Quindi all’inizio del 1503 Lucrezia è in viaggio per raggiungere Ferrara. Tra i suoi bagagli c’è di tutto: tovaglie, tendaggi, baldacchini, cuscini, tappeti, candelabri, piatti e bicchieri, un crocifisso di cristallo, calici d’oro, ampolle, libri sacri per la cappella privata, ma anche gonnelle, corpetti, scarpe, cappelli, cinture, ventagli (spicca quello con 100 piume di struzzo) ma mancano le mutande. In Italia le utilizza l’unica donna in grado d’urtarle i nervi, sua cognata Isabella d’Este. Se il guardaroba e il corredo di Lucrezia sono passati alla storia per la loro abbondanza e la loro ricercatezza, i libri che Lucrezia porta nella sua futura dimora sono davvero pochi. Quindici in tutto: la Divina Commedia, un testo non identificato di Petrarca, la grammatica latina del retore Elio Donato (visse nel V secolo d.C. e fu maestro di san Girolamo) e opere religiose. Lucrezia non ha tempo per la lettura, deve curare i suoi leggendari capelli d’oro lunghi un metro e mezzo. La precedente gravidanza e la recente malattia li hanno indeboliti. Servono maschere rinforzanti al tuorlo d’uovo  e polvere di rane essiccate, oltre che impacchi allo zafferano.
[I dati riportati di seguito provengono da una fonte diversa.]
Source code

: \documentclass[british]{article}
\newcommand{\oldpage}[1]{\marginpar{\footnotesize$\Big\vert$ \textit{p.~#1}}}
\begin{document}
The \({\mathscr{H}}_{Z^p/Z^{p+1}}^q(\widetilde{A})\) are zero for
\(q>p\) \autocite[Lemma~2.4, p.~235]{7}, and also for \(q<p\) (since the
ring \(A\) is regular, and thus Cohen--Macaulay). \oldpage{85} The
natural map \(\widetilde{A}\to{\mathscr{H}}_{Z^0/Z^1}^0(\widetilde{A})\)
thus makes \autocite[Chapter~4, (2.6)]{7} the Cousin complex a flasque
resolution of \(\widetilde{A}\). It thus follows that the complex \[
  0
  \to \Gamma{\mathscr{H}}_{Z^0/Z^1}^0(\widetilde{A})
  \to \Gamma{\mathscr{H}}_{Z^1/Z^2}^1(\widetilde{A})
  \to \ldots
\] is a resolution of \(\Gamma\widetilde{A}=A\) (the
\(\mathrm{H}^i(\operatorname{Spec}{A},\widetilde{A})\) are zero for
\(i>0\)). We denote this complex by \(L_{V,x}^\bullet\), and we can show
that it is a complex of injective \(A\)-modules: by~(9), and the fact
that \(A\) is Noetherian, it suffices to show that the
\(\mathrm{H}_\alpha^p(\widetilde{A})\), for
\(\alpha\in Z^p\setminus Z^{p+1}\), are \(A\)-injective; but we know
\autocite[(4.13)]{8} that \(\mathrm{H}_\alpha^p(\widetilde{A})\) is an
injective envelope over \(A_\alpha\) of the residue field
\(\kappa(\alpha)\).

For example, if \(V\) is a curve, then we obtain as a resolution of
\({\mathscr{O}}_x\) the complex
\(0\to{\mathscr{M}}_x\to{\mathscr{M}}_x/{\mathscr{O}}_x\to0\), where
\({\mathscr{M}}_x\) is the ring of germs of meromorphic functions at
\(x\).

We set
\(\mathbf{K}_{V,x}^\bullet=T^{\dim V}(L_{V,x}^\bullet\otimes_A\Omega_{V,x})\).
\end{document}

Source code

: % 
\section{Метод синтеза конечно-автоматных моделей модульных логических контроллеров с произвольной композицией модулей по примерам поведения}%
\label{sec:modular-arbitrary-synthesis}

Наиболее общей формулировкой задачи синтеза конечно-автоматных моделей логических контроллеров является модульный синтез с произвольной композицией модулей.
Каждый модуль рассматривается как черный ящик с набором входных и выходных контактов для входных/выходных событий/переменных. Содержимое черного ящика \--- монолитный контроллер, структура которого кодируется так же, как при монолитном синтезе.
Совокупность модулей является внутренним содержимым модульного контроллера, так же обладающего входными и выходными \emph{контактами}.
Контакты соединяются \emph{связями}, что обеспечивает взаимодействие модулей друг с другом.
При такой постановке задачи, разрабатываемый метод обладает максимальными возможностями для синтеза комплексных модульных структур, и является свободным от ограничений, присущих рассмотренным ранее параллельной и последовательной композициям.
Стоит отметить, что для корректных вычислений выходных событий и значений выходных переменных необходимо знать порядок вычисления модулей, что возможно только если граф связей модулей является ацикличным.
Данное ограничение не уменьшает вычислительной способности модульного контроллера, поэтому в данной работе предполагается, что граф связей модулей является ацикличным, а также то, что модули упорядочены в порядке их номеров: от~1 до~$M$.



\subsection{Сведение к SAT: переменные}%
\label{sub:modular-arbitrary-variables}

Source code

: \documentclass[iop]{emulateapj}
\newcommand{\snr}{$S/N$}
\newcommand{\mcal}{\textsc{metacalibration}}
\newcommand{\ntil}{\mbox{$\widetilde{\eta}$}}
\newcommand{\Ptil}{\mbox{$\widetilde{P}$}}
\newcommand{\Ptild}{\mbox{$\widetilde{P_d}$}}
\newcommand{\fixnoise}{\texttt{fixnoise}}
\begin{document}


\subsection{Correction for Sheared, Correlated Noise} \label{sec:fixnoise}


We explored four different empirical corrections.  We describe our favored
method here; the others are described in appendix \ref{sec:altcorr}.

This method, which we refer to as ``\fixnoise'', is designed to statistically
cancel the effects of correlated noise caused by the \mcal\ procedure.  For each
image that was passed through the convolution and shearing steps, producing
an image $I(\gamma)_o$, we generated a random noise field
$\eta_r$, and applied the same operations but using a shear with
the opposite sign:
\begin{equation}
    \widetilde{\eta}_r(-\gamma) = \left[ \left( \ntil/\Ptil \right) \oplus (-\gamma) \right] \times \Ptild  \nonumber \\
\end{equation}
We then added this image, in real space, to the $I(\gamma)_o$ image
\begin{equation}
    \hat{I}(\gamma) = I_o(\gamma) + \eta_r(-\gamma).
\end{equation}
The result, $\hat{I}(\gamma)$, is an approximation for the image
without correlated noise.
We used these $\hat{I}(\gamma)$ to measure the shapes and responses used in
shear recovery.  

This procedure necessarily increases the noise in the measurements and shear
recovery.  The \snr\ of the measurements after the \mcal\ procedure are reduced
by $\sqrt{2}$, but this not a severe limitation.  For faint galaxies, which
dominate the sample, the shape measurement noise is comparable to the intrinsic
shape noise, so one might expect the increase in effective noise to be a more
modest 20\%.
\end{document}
Bloccata a Bologna per problemi tecnici legati ai capelli (che tinge poiché è una falsa bionda), Lucrezia ha un solo pensiero: lavare l’aurea chioma. Al suocero che l’aspetta in pompa magna a Ferrara, l’iroso Ercole d’Este, dirà che lo shampoo settimanale è l’unico rimedio contro le sue ricorrenti emicranie. Ma a Lucrezia serve almeno una settimana per lavare ed asciugare correttamente i capelli e così viene accolta dal signore di Bologna, Giovanni II Bentivoglio, papà del precedente Annibale. Per l’occasione Bentivoglio dà un banchetto in onore di Lucrezia in cui commissiona al suo chef personale, mastro Zefirano, un piatto ispirato ai riccioli biondi della bellissima nobildonna di origini spagnole, le tagliatelle. La sfoglia di pasta all’uovo tagliata in lunghe strisce che ricordano ciocche dorate gode ancora di ottima fortuna, proprio come la donna che l’avrebbe ispirata.